## Work task
Find the line that contains "()$<$/pre $>$$<$/li $>$$<$/ul $>$$<$/li $>$$<$/ul $>$$<$!-\/-\/". Then set down that line and all the lines after it, to the end of the records, exactly and with nothing added.

---------- Given records

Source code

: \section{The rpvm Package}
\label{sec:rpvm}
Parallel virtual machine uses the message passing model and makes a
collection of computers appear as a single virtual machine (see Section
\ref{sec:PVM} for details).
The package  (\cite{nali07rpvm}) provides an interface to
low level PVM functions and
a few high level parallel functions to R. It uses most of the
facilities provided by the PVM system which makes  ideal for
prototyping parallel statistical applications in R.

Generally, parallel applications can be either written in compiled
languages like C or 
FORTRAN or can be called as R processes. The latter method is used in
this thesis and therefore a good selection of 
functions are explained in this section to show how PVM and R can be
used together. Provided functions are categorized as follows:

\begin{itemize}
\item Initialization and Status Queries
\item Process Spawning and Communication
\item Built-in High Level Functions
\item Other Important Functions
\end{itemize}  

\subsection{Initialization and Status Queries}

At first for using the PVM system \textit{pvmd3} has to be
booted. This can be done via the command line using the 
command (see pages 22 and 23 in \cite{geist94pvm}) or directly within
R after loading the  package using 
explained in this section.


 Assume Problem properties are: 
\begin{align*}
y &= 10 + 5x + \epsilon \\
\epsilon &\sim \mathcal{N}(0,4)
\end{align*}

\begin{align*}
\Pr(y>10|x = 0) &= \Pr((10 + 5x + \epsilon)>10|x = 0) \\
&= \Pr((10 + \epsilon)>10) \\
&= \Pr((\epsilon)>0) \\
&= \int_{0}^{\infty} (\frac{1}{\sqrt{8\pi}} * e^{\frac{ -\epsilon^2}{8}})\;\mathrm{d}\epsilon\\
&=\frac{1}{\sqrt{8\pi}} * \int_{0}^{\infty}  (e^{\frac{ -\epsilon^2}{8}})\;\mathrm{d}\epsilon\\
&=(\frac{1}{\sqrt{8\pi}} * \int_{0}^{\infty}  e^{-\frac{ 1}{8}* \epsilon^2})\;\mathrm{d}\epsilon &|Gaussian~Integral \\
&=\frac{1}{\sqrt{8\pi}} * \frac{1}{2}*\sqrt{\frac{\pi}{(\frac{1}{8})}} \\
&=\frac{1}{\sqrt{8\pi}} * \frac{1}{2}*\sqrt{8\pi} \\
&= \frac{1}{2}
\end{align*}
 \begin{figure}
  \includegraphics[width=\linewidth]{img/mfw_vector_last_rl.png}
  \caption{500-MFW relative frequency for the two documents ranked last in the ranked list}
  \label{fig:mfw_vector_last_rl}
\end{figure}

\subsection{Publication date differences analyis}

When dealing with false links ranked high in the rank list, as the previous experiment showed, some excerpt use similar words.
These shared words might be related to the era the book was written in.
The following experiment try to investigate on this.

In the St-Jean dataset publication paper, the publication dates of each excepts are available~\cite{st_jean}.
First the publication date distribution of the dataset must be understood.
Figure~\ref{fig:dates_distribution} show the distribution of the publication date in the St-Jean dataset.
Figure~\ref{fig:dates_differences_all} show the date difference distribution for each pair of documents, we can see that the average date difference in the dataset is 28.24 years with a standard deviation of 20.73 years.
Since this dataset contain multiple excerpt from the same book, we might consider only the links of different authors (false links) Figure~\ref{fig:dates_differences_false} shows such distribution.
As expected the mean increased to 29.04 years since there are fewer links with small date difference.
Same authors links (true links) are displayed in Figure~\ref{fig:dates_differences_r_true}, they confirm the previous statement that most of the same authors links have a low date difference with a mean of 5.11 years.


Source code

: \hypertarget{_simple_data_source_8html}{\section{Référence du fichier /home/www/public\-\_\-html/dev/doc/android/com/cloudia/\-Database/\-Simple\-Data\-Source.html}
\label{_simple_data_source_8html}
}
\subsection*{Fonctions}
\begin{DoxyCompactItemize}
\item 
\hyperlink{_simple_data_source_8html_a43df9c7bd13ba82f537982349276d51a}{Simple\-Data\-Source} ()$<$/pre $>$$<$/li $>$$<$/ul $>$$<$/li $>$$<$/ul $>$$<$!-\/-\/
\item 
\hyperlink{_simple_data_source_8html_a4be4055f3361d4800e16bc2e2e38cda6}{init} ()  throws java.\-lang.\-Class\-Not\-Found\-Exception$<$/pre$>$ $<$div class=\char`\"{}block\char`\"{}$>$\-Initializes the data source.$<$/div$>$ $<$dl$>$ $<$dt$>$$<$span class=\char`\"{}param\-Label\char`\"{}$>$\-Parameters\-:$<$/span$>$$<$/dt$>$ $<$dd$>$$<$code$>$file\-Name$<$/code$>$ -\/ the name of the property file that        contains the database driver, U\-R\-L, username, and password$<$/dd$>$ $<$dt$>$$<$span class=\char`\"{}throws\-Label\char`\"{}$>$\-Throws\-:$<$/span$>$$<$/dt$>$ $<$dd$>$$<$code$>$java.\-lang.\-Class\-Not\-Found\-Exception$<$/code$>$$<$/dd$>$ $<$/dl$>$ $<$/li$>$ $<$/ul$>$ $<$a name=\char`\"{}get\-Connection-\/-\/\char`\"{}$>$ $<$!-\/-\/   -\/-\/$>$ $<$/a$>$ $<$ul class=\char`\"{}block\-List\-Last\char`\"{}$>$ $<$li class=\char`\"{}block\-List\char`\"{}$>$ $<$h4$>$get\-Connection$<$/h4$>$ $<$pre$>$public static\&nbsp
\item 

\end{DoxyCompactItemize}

--------------------

## Answer area
\hyperlink{_simple_data_source_8html_a43df9c7bd13ba82f537982349276d51a}{Simple\-Data\-Source} ()$<$/pre $>$$<$/li $>$$<$/ul $>$$<$/li $>$$<$/ul $>$$<$!-\/-\/
\item 
\hyperlink{_simple_data_source_8html_a4be4055f3361d4800e16bc2e2e38cda6}{init} ()  throws java.\-lang.\-Class\-Not\-Found\-Exception$<$/pre$>$ $<$div class=\char`\"{}block\char`\"{}$>$\-Initializes the data source.$<$/div$>$ $<$dl$>$ $<$dt$>$$<$span class=\char`\"{}param\-Label\char`\"{}$>$\-Parameters\-:$<$/span$>$$<$/dt$>$ $<$dd$>$$<$code$>$file\-Name$<$/code$>$ -\/ the name of the property file that        contains the database driver, U\-R\-L, username, and password$<$/dd$>$ $<$dt$>$$<$span class=\char`\"{}throws\-Label\char`\"{}$>$\-Throws\-:$<$/span$>$$<$/dt$>$ $<$dd$>$$<$code$>$java.\-lang.\-Class\-Not\-Found\-Exception$<$/code$>$$<$/dd$>$ $<$/dl$>$ $<$/li$>$ $<$/ul$>$ $<$a name=\char`\"{}get\-Connection-\/-\/\char`\"{}$>$ $<$!-\/-\/   -\/-\/$>$ $<$/a$>$ $<$ul class=\char`\"{}block\-List\-Last\char`\"{}$>$ $<$li class=\char`\"{}block\-List\char`\"{}$>$ $<$h4$>$get\-Connection$<$/h4$>$ $<$pre$>$public static\&nbsp
\item 

\end{DoxyCompactItemize}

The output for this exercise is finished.